In what follows, we focus on the following mixed integro-differential tempered fractional equation

$$\left\{\begin{array}{l}{}_0^R{{\mathbb{D}}_t}^{\vartheta -\delta ,\mu }z\left(t\right)=f(t,I^{\delta }\left(e^{\mu t}z\left(t\right)\right),z\left(t\right)),\\ z\left(0\right)=0,z\left(1\right)={\int }_0^1{e}^{-\mu (1-t)}z\left(t\right)dt.\end{array}\right.$$

(9)

Lemma 4.

Assume z is a continuous function in $[0,1]$. Let

$$x\left(t\right)=e^{-\mu t}{I}^{\delta }\left(e^{\mu t}z\left(t\right)\right).$$

We have

(i) 

Equation (1) is equivalent to the mixed integro-differential tempered fractional Equation (9).

(ii) 

Suppose z is a positive solution of Equation (9).
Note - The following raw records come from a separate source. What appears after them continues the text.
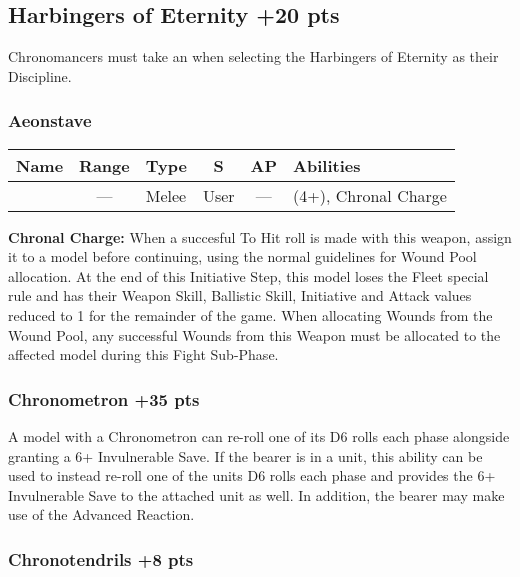 \subsection[Harbingers of Eternity ]{Harbingers of Eternity  \hrulefill +20 pts}

Chronomancers must take an  when selecting the Harbingers of Eternity as their Discipline.

\subsubsection{Aeonstave}
\label{Aeonstave}
\noindent
\begin{NiceTabular}{L{115 pt} c C{40pt} *{2}{c} >{\raggedright\arraybackslash}p{240pt}}
	Name & Range & Type & S & AP & Abilities \\
	\hline
	 & — & Melee & User & — &   (4+), Chronal Charge \\
\end{NiceTabular}

\textbf{Chronal Charge:} When a succesful To Hit roll is made with this weapon, assign it to a model before continuing, using the normal guidelines for Wound Pool allocation. At the end of this Initiative Step, this model loses the Fleet special rule and has their Weapon Skill, Ballistic Skill, Initiative and Attack values reduced to 1 for the remainder of the game. When allocating Wounds from the Wound Pool, any successful Wounds from this Weapon must be allocated to the affected model during this Fight Sub-Phase.

\subsubsection[Chronometron]{Chronometron  \hrulefill +35 pts}

A model with a Chronometron can re-roll one of its D6 rolls each phase alongside granting a 6+ Invulnerable Save. If the bearer is in a unit, this ability can be used to instead re-roll one of the units D6 rolls each phase and provides the 6+ Invulnerable Save to the attached unit as well. In addition, the bearer may make use of the  Advanced Reaction.

\subsubsection[Chronotendrils]{Chronotendrils  \hrulefill +8 pts}

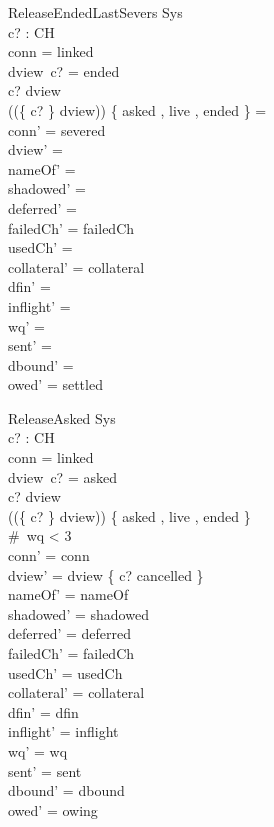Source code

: \documentclass[a4paper,10pt,fleqn]{article}
\begin{document}
\begin{schema}{ReleaseEndedLastSevers}
  \Delta Sys \\
  c? : CH \\
\where
  conn = linked \\
  dview~c? = ended \\
  c? \in \dom dview \\
  (\ran (\{ c? \} \ndres dview)) \cap \{ asked , live , ended \} = \emptyset \\
  conn' = severed \\
  dview' = \emptyset \\
  nameOf' = \emptyset \\
  shadowed' = \emptyset \\
  deferred' = \emptyset \\
  failedCh' = failedCh \\
  usedCh' = \emptyset \\
  collateral' = collateral \\
  dfin' = \emptyset \\
  inflight' = \langle \rangle \\
  wq' = \langle \rangle \\
  sent' = \langle \rangle \\
  dbound' = \emptyset \\
  owed' = settled
\end{schema}

\begin{schema}{ReleaseAsked}
  \Delta Sys \\
  c? : CH \\
\where
  conn = linked \\
  dview~c? = asked \\
  c? \in \dom dview \\
  (\ran (\{ c? \} \ndres dview)) \cap \{ asked , live , ended \} \neq \emptyset \\
  \#~wq < 3 \\
  conn' = conn \\
  dview' = dview \oplus \{ c? \mapsto cancelled \} \\
  nameOf' = nameOf \\
  shadowed' = shadowed \\
  deferred' = deferred \\
  failedCh' = failedCh \\
  usedCh' = usedCh \\
  collateral' = collateral \\
  dfin' = dfin \\
  inflight' = inflight \\
  wq' = wq \\
  sent' = sent \\
  dbound' = dbound \\
  owed' = owing
\end{schema}
\end{document}
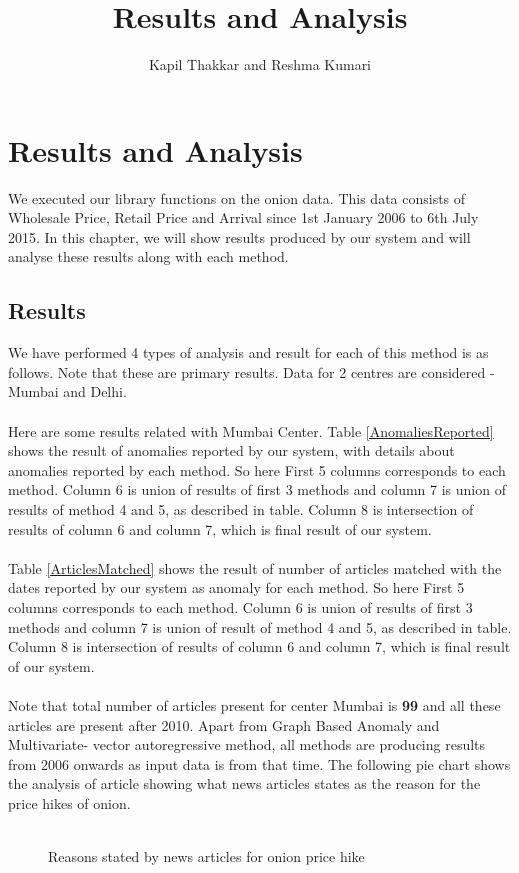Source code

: \documentclass[a4paper,10pt]{report}
\title{Results and Analysis}
\author{Kapil Thakkar and Reshma Kumari}
\begin{document}
\maketitle

\chapter{Results and Analysis}

We executed our library functions on the onion data. This data consists of 
Wholesale Price, Retail Price and Arrival since 1st January 2006 to 6th July 
2015. In this chapter, we will show results produced by our system and will 
analyse these results along with each method.

\section{Results}

We have performed 4 types of analysis and result for each of this method is as 
follows. Note that these are primary results. Data for 2 centres are considered 
- Mumbai and Delhi.\\
\\
Here are some results related with Mumbai Center. Table \ref{AnomaliesReported} shows the result of anomalies reported by our system, with details about anomalies reported by each method. So here First 5 columns corresponds to each method. Column 6 is union of results of first 3 methods and column 7 is union of results of method 4 and 5, as described in table. Column 8 is intersection of results of column 6 and column 7, which is final result of our system.\\
\\
Table \ref{ArticlesMatched} shows the result of number of articles matched with the dates reported by our system as anomaly for each method. So here First 5 columns corresponds to each method. Column 6 is union of results of first 3 methods and column 7 is union of result of method 4 and 5, as described in table. Column 8 is intersection of results of column 6 and column 7, which is final result of our system.\\
\\
Note that total number of articles present for center Mumbai is \textbf{99} and all these articles are present after 2010. Apart from Graph Based Anomaly and Multivariate- vector autoregressive method, all methods are producing results from 2006 onwards as input data is from that time. The following pie chart shows the analysis of article showing what news articles states as the reason for the price hikes of onion.\\
\\
\begin{figure}
\centering
{}
\caption{Reasons stated by news articles for onion price hike}
\label{fig:pieReasons}
\end{figure}
\end{document}
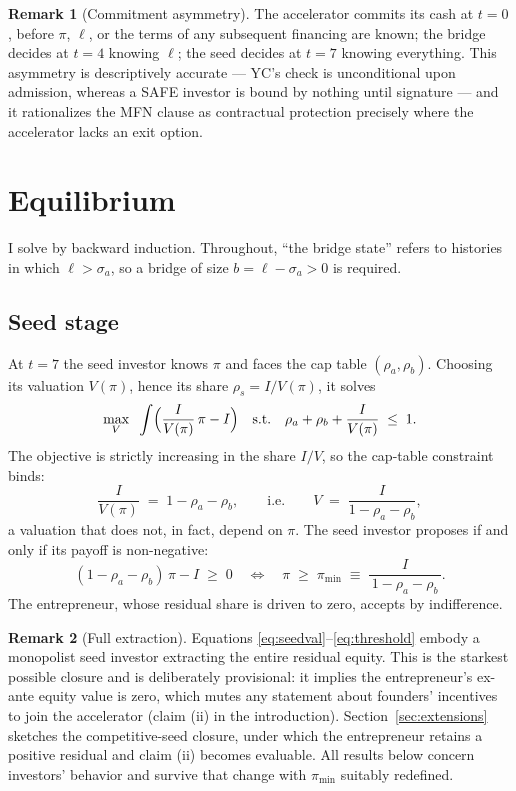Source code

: \documentclass[11pt]{article}
\theoremstyle{definition}
\newtheorem{remark}{Remark}
\newcommand{\pimin}{\pi_{\min}}
\begin{document}
\begin{remark}[Commitment asymmetry]
The accelerator commits its cash at $t=0$, before $\pi$, $\ell$, or the terms of any subsequent financing are known; the bridge decides at $t=4$ knowing $\ell$; the seed decides at $t=7$ knowing everything. This asymmetry is descriptively accurate --- YC's check is unconditional upon admission, whereas a SAFE investor is bound by nothing until signature --- and it rationalizes the MFN clause as contractual protection precisely where the accelerator lacks an exit option.
\end{remark}

\section{Equilibrium}\label{sec:equilibrium}

I solve by backward induction. Throughout, ``the bridge state'' refers to histories in which $\ell > \sigma_a$, so a bridge of size $b = \ell - \sigma_a > 0$ is required.

\subsection{Seed stage}

At $t=7$ the seed investor knows $\pi$ and faces the cap table $(\rho_a, \rho_b)$. Choosing its valuation $V(\pi)$, hence its share $\rho_s = I/V(\pi)$, it solves
\[
\max_{V}\;\; \int \Bigl(\frac{I}{V(\pi)}\,\pi - I\Bigr) \quad
\text{s.t.}\quad \rho_a + \rho_b + \frac{I}{V(\pi)} \;\le\; 1 .
\]
The objective is strictly increasing in the share $I/V$, so the cap-table constraint binds:
\begin{equation}
\frac{I}{V(\pi)} \;=\; 1 - \rho_a - \rho_b,
\qquad\text{i.e.}\qquad
V \;=\; \frac{I}{1-\rho_a-\rho_b},
\label{eq:seedval}
\end{equation}
a valuation that does not, in fact, depend on $\pi$. The seed investor proposes if and only if its payoff is non-negative:
\begin{equation}
(1-\rho_a-\rho_b)\,\pi - I \;\ge\; 0
\quad\Longleftrightarrow\quad
\pi \;\ge\; \pimin \;\equiv\; \frac{I}{\,1-\rho_a-\rho_b\,}.
\label{eq:threshold}
\end{equation}
The entrepreneur, whose residual share is driven to zero, accepts by indifference.

\begin{remark}[Full extraction]\label{rem:fullext}
Equations \eqref{eq:seedval}--\eqref{eq:threshold} embody a monopolist seed investor extracting the entire residual equity. This is the starkest possible closure and is deliberately provisional: it implies the entrepreneur's ex-ante equity value is zero, which mutes any statement about founders' incentives to join the accelerator (claim (ii) in the introduction). Section~\ref{sec:extensions} sketches the competitive-seed closure, under which the entrepreneur retains a positive residual and claim (ii) becomes evaluable. All results below concern investors' behavior and survive that change with $\pimin$ suitably redefined.
\end{remark}
\end{document}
Then, $x\left(t\right)=e^{-\mu t}{I}^{\delta }\left(e^{\mu t}z\left(t\right)\right)$ is a positive solution of Equation (1).

Proof. 

Firstly, notice $x\left(t\right)=e^{-\mu t}{I}^{\delta }\left(e^{\mu t}z\left(t\right)\right)$; so, it follows from (2) and Lemma 1 that

$$\begin{array}{cc}\hfill {}_0^R{{\mathbb{D}}_t}^{\vartheta ,\mu }x\left(t\right)& =e^{-\mu t}{\mathcal{D}}_{\mathit{t}}^{\vartheta }\left(e^{\mu t}x\left(t\right)\right)\hfill \\ & =e^{-\mu t}\frac{d^n}{d{t}^n}{I}^{n-\vartheta }\left(e^{\mu t}x\left(t\right)\right)\hfill \\ & =e^{-\mu t}\frac{d^n}{d{t}^n}{I}^{n-\vartheta }\left(I^{\delta }\left(e^{\mu t}z\left(t\right)\right)\right)\hfill \\ & =e^{-\mu t}\frac{d^n}{d{t}^n}{I}^{n-\vartheta +\delta }\left(e^{\mu t}z\left(t\right)\right)\hfill \\ & =e^{-\mu t}{\mathcal{D}}_{\mathit{t}}^{\vartheta -\delta }\left(e^{\mu t}z\left(t\right)\right)\hfill \\ & ={}_0^R{{\mathbb{D}}_t}^{\vartheta -\delta ,\mu }z\left(t\right),\hfill \end{array}$$

(10)

and

$$\begin{array}{cc}\hfill {}_0^R{{\mathbb{D}}_t}^{\delta ,\mu }x\left(t\right)& =e^{-\mu t}{\mathcal{D}}_{\mathit{t}}^{\delta }\left(e^{\mu t}x\left(t\right)\right)\hfill \\ & =e^{-\mu t}{\mathcal{D}}_{\mathit{t}}^{\delta }\left(I^{\delta }\left(e^{\mu t}z\left(t\right)\right)\right)\hfill \\ & =z\left(t\right).\hfill \end{array}$$

(11)

Thus, (10) and (11) imply that

$${}_0^R{{\mathbb{D}}_t}^{\vartheta -\delta ,\mu }z\left(t\right)=f(t,I^{\delta }\left(e^{\mu t}z\left(t\right)\right),z\left(t\right)),$$

(12)

and

$$\begin{array}{l}z\left(0\right)={}_0^R{{\mathbb{D}}_t}^{\delta ,\mu }x\left(0\right)=0,\\ z\left(1\right)={}_0^R{{\mathbb{D}}_t}^{\delta ,\mu }x\left(1\right)={\int }_0^1{e}^{-\mu (1-t)}{}_0^R{{\mathbb{D}}_t}^{\delta ,\mu }x\left(t\right)dt={\int }_0^1{e}^{-\mu (1-t)}z\left(t\right)dt.\end{array}$$

(13)

Thus, (12) and (13) indicate that Equation (1) is transformed into (9).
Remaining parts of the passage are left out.